Start of Block

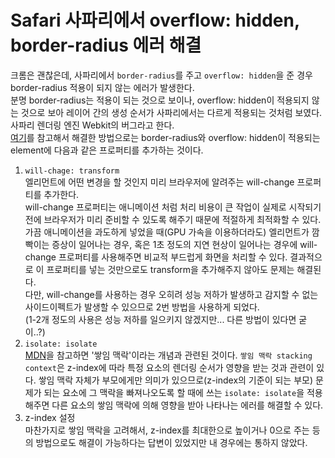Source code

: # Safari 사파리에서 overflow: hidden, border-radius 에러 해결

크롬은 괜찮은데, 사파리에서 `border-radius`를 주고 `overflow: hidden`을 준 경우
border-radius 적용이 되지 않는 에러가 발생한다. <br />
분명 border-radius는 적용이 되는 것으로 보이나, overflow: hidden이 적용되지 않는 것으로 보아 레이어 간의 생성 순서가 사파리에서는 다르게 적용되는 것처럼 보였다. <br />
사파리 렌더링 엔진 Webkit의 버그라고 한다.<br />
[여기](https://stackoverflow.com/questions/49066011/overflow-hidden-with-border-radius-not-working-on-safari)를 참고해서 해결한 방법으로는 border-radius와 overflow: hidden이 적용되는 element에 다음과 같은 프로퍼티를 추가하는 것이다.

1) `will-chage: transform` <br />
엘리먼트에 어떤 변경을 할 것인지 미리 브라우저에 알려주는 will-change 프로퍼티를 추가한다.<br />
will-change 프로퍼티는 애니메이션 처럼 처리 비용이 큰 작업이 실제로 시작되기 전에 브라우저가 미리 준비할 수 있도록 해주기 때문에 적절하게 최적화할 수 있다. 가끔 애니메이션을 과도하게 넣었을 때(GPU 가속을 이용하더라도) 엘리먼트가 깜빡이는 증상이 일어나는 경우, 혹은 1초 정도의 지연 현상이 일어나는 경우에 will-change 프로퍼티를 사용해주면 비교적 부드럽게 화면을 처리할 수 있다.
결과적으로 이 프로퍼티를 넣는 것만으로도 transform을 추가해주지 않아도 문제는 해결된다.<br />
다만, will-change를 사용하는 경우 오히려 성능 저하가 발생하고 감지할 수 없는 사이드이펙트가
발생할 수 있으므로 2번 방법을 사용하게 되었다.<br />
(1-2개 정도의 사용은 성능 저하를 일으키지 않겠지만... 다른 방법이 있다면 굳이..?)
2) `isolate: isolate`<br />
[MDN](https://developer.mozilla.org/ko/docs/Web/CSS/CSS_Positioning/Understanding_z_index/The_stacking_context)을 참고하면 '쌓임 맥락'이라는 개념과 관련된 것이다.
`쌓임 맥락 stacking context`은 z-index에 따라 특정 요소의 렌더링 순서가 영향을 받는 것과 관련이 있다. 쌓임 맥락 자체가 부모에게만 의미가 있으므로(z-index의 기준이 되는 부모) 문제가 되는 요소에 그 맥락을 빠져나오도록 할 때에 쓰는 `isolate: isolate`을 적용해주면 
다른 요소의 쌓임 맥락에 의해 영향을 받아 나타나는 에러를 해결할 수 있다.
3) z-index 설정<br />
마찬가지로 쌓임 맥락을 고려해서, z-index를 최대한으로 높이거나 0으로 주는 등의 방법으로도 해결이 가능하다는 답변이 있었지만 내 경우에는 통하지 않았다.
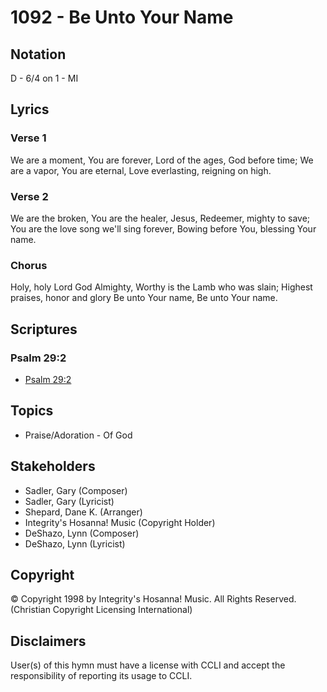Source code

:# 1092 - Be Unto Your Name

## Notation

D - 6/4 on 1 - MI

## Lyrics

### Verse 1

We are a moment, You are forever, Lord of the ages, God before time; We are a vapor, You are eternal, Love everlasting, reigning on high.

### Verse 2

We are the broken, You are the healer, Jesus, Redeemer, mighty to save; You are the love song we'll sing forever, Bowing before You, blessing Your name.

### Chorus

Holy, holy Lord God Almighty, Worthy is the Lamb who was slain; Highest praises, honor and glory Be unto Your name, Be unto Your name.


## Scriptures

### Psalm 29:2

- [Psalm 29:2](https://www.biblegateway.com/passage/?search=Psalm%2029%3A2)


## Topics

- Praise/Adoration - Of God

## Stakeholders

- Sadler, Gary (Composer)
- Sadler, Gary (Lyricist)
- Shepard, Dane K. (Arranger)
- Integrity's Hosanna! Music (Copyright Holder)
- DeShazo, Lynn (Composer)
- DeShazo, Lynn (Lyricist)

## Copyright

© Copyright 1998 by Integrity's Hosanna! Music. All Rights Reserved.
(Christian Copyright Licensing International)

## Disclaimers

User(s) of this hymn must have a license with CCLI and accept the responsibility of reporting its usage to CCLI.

End of Block

*REQUIRED ACTION*: Pictures must not appear in the copy, which must otherwise match the listing exactly.

*RESPONSE TO THIS TASK*:
Source code

: # Safari 사파리에서 overflow: hidden, border-radius 에러 해결

크롬은 괜찮은데, 사파리에서 `border-radius`를 주고 `overflow: hidden`을 준 경우
border-radius 적용이 되지 않는 에러가 발생한다. <br />
분명 border-radius는 적용이 되는 것으로 보이나, overflow: hidden이 적용되지 않는 것으로 보아 레이어 간의 생성 순서가 사파리에서는 다르게 적용되는 것처럼 보였다. <br />
사파리 렌더링 엔진 Webkit의 버그라고 한다.<br />
[여기](https://stackoverflow.com/questions/49066011/overflow-hidden-with-border-radius-not-working-on-safari)를 참고해서 해결한 방법으로는 border-radius와 overflow: hidden이 적용되는 element에 다음과 같은 프로퍼티를 추가하는 것이다.

1) `will-chage: transform` <br />
엘리먼트에 어떤 변경을 할 것인지 미리 브라우저에 알려주는 will-change 프로퍼티를 추가한다.<br />
will-change 프로퍼티는 애니메이션 처럼 처리 비용이 큰 작업이 실제로 시작되기 전에 브라우저가 미리 준비할 수 있도록 해주기 때문에 적절하게 최적화할 수 있다. 가끔 애니메이션을 과도하게 넣었을 때(GPU 가속을 이용하더라도) 엘리먼트가 깜빡이는 증상이 일어나는 경우, 혹은 1초 정도의 지연 현상이 일어나는 경우에 will-change 프로퍼티를 사용해주면 비교적 부드럽게 화면을 처리할 수 있다.
결과적으로 이 프로퍼티를 넣는 것만으로도 transform을 추가해주지 않아도 문제는 해결된다.<br />
다만, will-change를 사용하는 경우 오히려 성능 저하가 발생하고 감지할 수 없는 사이드이펙트가
발생할 수 있으므로 2번 방법을 사용하게 되었다.<br />
(1-2개 정도의 사용은 성능 저하를 일으키지 않겠지만... 다른 방법이 있다면 굳이..?)
2) `isolate: isolate`<br />
[MDN](https://developer.mozilla.org/ko/docs/Web/CSS/CSS_Positioning/Understanding_z_index/The_stacking_context)을 참고하면 '쌓임 맥락'이라는 개념과 관련된 것이다.
`쌓임 맥락 stacking context`은 z-index에 따라 특정 요소의 렌더링 순서가 영향을 받는 것과 관련이 있다. 쌓임 맥락 자체가 부모에게만 의미가 있으므로(z-index의 기준이 되는 부모) 문제가 되는 요소에 그 맥락을 빠져나오도록 할 때에 쓰는 `isolate: isolate`을 적용해주면 
다른 요소의 쌓임 맥락에 의해 영향을 받아 나타나는 에러를 해결할 수 있다.
3) z-index 설정<br />
마찬가지로 쌓임 맥락을 고려해서, z-index를 최대한으로 높이거나 0으로 주는 등의 방법으로도 해결이 가능하다는 답변이 있었지만 내 경우에는 통하지 않았다.
Source code

:# 1092 - Be Unto Your Name

## Notation

D - 6/4 on 1 - MI

## Lyrics

### Verse 1

We are a moment, You are forever, Lord of the ages, God before time; We are a vapor, You are eternal, Love everlasting, reigning on high.

### Verse 2

We are the broken, You are the healer, Jesus, Redeemer, mighty to save; You are the love song we'll sing forever, Bowing before You, blessing Your name.

### Chorus

Holy, holy Lord God Almighty, Worthy is the Lamb who was slain; Highest praises, honor and glory Be unto Your name, Be unto Your name.


## Scriptures

### Psalm 29:2

- [Psalm 29:2](https://www.biblegateway.com/passage/?search=Psalm%2029%3A2)


## Topics

- Praise/Adoration - Of God

## Stakeholders

- Sadler, Gary (Composer)
- Sadler, Gary (Lyricist)
- Shepard, Dane K. (Arranger)
- Integrity's Hosanna! Music (Copyright Holder)
- DeShazo, Lynn (Composer)
- DeShazo, Lynn (Lyricist)

## Copyright

© Copyright 1998 by Integrity's Hosanna! Music. All Rights Reserved.
(Christian Copyright Licensing International)

## Disclaimers

User(s) of this hymn must have a license with CCLI and accept the responsibility of reporting its usage to CCLI.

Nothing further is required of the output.